La journée va être longue.


dimanche 8 février 2009

8 février 2009 : un vrai roman


Le fait de s’abstraire pour lire est une métaphore de la distance, de l’isolement, de la séparation.
(Ricardo Piglia, Le dernier lecteur)

Il neige finement et je regarde par la fenêtre les flocons qui virevoltent, un peu comme la Natacha de La guerre et la paix. La neige est plutôt rare à Poitiers, et je me sens aussitôt dans l’atmosphère de la Russie de Tolstoï, telle qu’elle est évoquée dans ce roman extraordinaire par sa longueur et sa densité. Cela fait cinq mois que je suis plongé dans cet immense livre, un des plus longs que j’ai lus (avec la trilogie des Trois Mousquetaires et Le comte de Monte Cristo, de Dumas, Les misérables, de Victor Hugo et A la recherche du temps perdu, de Proust). Ce sont tous des romans ou suites de romans de plus de mille cinq cents pages au total, de quoi s’immerger dans un océan, disparaître pendant quelque temps de la surface du monde.

J’avais acheté en 1976, je crois bien, La guerre et la paix, dans l’édition de la Bibliothèque de la Pléiade. En tout cas, je l’avais emporté dans mes sacoches en juillet 1977, lors de la randonnée qui devait m’emmener, à bicyclette, d’Auch jusque dans le Jura, en traversant le Massif central. Échappée qui devait déjà être "singulière" (pour reprendre le titre que j’avais donné au premier volume de mon journal, titre que l’éditeur juge trop peu commercial), car mon objectif était de rendre visite à un détenu récemment libéré, G., avec qui j’étais entré en correspondance, via les petites annonces de Libération. Malheureusement, trois jours après mon départ, la longue randonnée s’est achevée en déroute à Aurillac où, victime d’une tendinite au talon droit, j’ai pris le train pour rentrer à Auch. Et le jour même, une douleur dentaire m’a douloureusement affecté, comme je n’en avais jamais connue.

Le lendemain, dès potron-minet, j’ai foncé chez le dentiste, en urgence. J’avais un superbe abcès purulent sur la racine de l’incisive droite du haut. L’arracheur de dents me perce l’abcès, nettoie, désinfecte. Vous me croirez si vous voudrez, mais, à l’instant même, ma tendinite avait disparu. Selon le dentiste, il y avait correspondance entre l’incisive et le talon : qu’en pensent les médecins chinois, férus de points d’acupuncture ? Bref, instruit par cette expérience, j’ai rallié le Jura par le train, et tout de même rendu visite à G., fait connaissance de sa compagne et de ses enfants, ainsi que des chiens qu’il affectionnait particulièrement. Nous sommes allés ensemble jusqu’au chenil de la SPA, car pour fêter ma visite, il tenait à avoir un nouveau compagnon à quatre pattes, ce qui lui avait le plus manqué lors de son séjour à Fleury-Mérogis.
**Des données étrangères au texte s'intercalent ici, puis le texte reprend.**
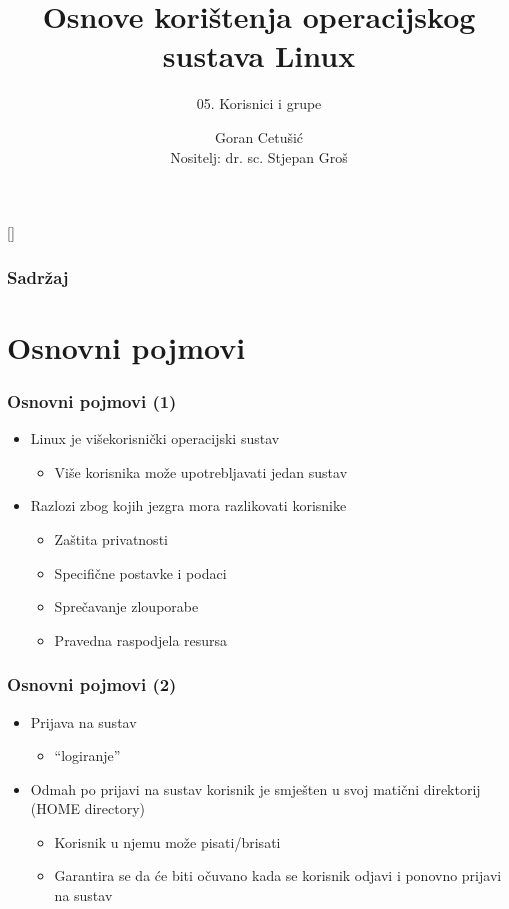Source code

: \documentclass{beamer}
\title{Osnove korištenja operacijskog sustava Linux}
\subtitle{05. Korisnici i grupe}
\author[Goran Cetušić]{Goran Cetušić\\{\small Nositelj: dr. sc. Stjepan Groš}}
\institute[FER]{Sveučilište u Zagrebu \\
				Fakultet elektrotehnike i računarstva}
\date{\todayiso}
\begin{document}
{
[] %

\begin{frame}
\maketitle
\end{frame}
}

\begin{frame}
\frametitle{Sadržaj}
\tableofcontents
\end{frame}

\section{Osnovni pojmovi}
\begin{frame}[t]
\frametitle{Osnovni pojmovi (1)}
\begin{itemize}
  \item Linux je višekorisnički operacijski sustav
  \begin{itemize}
    \item Više korisnika može upotrebljavati jedan sustav
  \end{itemize}
  \item Razlozi zbog kojih jezgra mora razlikovati korisnike
  \begin{itemize}
    \item Zaštita privatnosti
    \item Specifične postavke i podaci
    \item Sprečavanje zlouporabe
    \item Pravedna raspodjela resursa
  \end{itemize}
\end{itemize}
\end{frame}

\begin{frame}[t]
\frametitle{Osnovni pojmovi (2)}
\begin{itemize}
  \item Prijava na sustav
  \begin{itemize}
    \item ``logiranje''
  \end{itemize}
  \item Odmah po prijavi na sustav korisnik je smješten u svoj matični 
        direktorij (HOME directory)
  \begin{itemize}
    \item Korisnik u njemu može pisati/brisati
    \item Garantira se da će biti očuvano kada se korisnik odjavi i 
          ponovno prijavi na sustav
  \end{itemize}
\end{itemize}
\end{frame}
\end{document}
Mais La guerre et la paix était restée à l’état de projet de lecture ; je n’avais pas dépassé la préface ! Je savais que je le lirais un jour. De Tolstoï, je n’ai, depuis, lu que des œuvres brèves, ses merveilleuses nouvelles, parmi lesquelles j’apprécie principalement La mort d’Ivan Ilitch (un de mes textes de chevet, où Tolstoï nous pousse à nous interroger sur le sens de la vie, le poids des conventions sociales et de l’hypocrisie mondaine : "En eux il se voyait lui-même, il voyait sa façon de vivre, et constatait que tout cela était faux, que tout cela était une énorme et terrible illusion, qui dissimulait et la vie et la mort"), Les Récits de Sébastopol et Maître et serviteur. Et son savoureux Enfance. Mais je n’avais pas osé me lancer dans ses grands romans, au contraire de ceux de Dostoïevski. Pourtant ma grand-mère était une lectrice acharnée d’Anna Karénine (je ne connais que le film avec Greta Garbo), que j’ai d’ailleurs également acheté pour le lire un jour.

Eh bien, mes amis, ça valait bien cinq mois de lecture ! J’ai lu les cinq cents premières pages à haute voix à Claire en octobre-novembre. Puis j’ai continué en lecture silencieuse. Car la longueur est tout de même redoutable à haute voix. Quel livre ! Mais quel livre !

Paru en feuilleton entre 1865 et 1869, La guerre et la paix traite de l’histoire de la Russie à l’époque napoléonienne. C’est donc un roman historique, même si l’auteur à l’époque ne le considérait pas comme un roman, tant il transcendait tous les codes romanesques. Pour lui, son premier roman, au sens classique du terme, fut Anna Karénine, paru en 1878.

Peut-on résumer une telle œuvre qui se déroule de 1805 à 1813, avec un épilogue en 1820 ? Essayons d’en donner une idée.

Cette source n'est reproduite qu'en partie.